Much of Absolution is told from the point of view of Old Jim, who owned the bar in the town on the Forgotten Coast in the original trilogy. In the prequel, we learn Old Jim was sent there by Central in an operation to see what was going on with the strange things happening on the Forgotten Coast (which becomes Area X). Old Jim has a rambling, near stream of consciousness style that makes for a dense, rich reading experience. He’s also an unreliable narrator, which adds another layer of weirdness to what is actually going on in the Forgotten Coast as it is difficult to discern what is trauma from Old Jim’s decades as an operative and what is actually something bizarre happening. Old Jim is obsessed with the Dead Town expedition, an early group of biologists that mirror the later expeditions into Area X in the original trilogy. He scours Central’s archives for notes from the biologists’ journals for clues of what actually happened before being deployed to the Forgotten Coast.

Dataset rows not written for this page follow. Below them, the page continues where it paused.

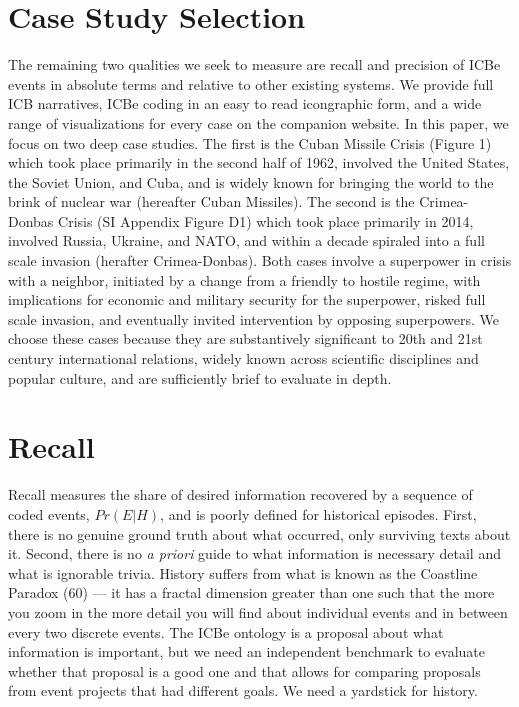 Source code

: \documentclass[9pt,twocolumn,twoside,lineno]{pnas-new}
\begin{document}
\hypertarget{case-study-selection}{%
\section*{Case Study Selection}\label{case-study-selection}}

The remaining two qualities we seek to measure are recall and precision
of ICBe events in absolute terms and relative to other existing systems.
We provide full ICB narratives, ICBe coding in an easy to read
icongraphic form, and a wide range of visualizations for every case on
the companion website. In this paper, we focus on two deep case studies.
The first is the Cuban Missile Crisis (Figure 1) which took place
primarily in the second half of 1962, involved the United States, the
Soviet Union, and Cuba, and is widely known for bringing the world to
the brink of nuclear war (hereafter Cuban Missiles). The second is the
Crimea-Donbas Crisis (SI Appendix Figure D1) which took place primarily
in 2014, involved Russia, Ukraine, and NATO, and within a decade
spiraled into a full scale invasion (herafter Crimea-Donbas). Both cases
involve a superpower in crisis with a neighbor, initiated by a change
from a friendly to hostile regime, with implications for economic and
military security for the superpower, risked full scale invasion, and
eventually invited intervention by opposing superpowers. We choose these
cases because they are substantively significant to 20th and 21st
century international relations, widely known across scientific
disciplines and popular culture, and are sufficiently brief to evaluate
in depth.

\hypertarget{recall}{%
\section*{Recall}\label{recall}}

Recall measures the share of desired information recovered by a sequence
of coded events, \(Pr(E|H)\), and is poorly defined for historical
episodes. First, there is no genuine ground truth about what occurred,
only surviving texts about it. Second, there is no \textit{a priori}
guide to what information is necessary detail and what is ignorable
trivia. History suffers from what is known as the Coastline Paradox (60)
--- it has a fractal dimension greater than one such that the more you
zoom in the more detail you will find about individual events and in
between every two discrete events. The ICBe ontology is a proposal about
what information is important, but we need an independent benchmark to
evaluate whether that proposal is a good one and that allows for
comparing proposals from event projects that had different goals. We
need a yardstick for history.
\end{document}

Without dipping into spoilers, there is a time jump to a later point in the Area X timeline, with the story told from the point of view of Lowry, an unlikeable drug-obsessed and “fuck”-addled member of the first expedition into Area X (and a character from the original trilogy). Much like Old Jim’s section, the writing is dense and fully stream of consciousness with an intense amount of profanity that adds to the difficulty of reading the prose out of pure stuttering repetition.
As these two sections suggest, the book is much more character driven and focused on the voices of these characters as opposed to uncovering the mystery of Area X, as in the original trilogy. The other main character is Cass, another Central agent who works with Old Jim to discover what is going. She is a spy but also a lookalike for his missing daughter, and the two become conflated for him as she becomes a surrogate for his daughter—not just his colleague. Her character felt most like a callback to some of the multi-dimensional women who populated the original trilogy, such as the Biologist.

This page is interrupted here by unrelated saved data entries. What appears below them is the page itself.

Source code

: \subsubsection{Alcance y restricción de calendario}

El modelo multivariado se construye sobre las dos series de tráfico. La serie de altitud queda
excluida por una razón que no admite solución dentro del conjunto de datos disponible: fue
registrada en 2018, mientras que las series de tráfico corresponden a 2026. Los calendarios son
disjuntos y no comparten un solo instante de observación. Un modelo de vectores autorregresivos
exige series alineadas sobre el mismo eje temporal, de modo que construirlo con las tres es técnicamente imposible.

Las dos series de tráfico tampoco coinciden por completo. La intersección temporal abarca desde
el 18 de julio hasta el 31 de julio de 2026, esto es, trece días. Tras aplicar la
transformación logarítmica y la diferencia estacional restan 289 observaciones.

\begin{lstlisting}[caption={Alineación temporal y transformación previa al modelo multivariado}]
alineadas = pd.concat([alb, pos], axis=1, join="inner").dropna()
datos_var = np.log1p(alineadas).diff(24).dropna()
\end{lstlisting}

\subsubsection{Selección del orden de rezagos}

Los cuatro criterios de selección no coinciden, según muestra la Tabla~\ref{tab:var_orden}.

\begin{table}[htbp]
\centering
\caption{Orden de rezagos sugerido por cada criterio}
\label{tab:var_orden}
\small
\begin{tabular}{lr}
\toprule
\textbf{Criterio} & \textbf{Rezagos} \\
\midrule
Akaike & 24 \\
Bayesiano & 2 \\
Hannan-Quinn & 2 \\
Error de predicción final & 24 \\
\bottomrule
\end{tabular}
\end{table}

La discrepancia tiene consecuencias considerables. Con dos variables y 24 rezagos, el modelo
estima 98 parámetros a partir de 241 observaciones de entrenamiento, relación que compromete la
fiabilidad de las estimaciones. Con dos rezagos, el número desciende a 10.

Perhaps because this book functions as a prequel, there are very few answers in its pages. Much of the book is simply weird in the unique ways that VanderMeer explores the weird. What surprised me about this addition to the Southern Reach was the focus on the human. While the place of the Forgotten Coast and Area X are certainly important characters to this novel, the human voices are overwhelming in their narrative style. VanderMeer’s trilogy of 2014 had clear parallels to how environmental thinkers were engaging with the climate crisis, which has led to the 2014 trilogy being on many environmental and climate-focused reading lists and syllabi, mine included. In Absolution, the environmental commentary is much less clear cut. Some of this change comes from the characters. In this book, we don’t have a biologist point of view character to comment on the transitional environments or how humanity is impacting different species. Rather, these two men, Old Jim and Lowry, are infected with their jobs (and in Lowry’s case, drugs) as much as by Area X, which is supported by referencing Dr. Alison Sperling’s theoretical work on the body in the novel’s acknowledgements.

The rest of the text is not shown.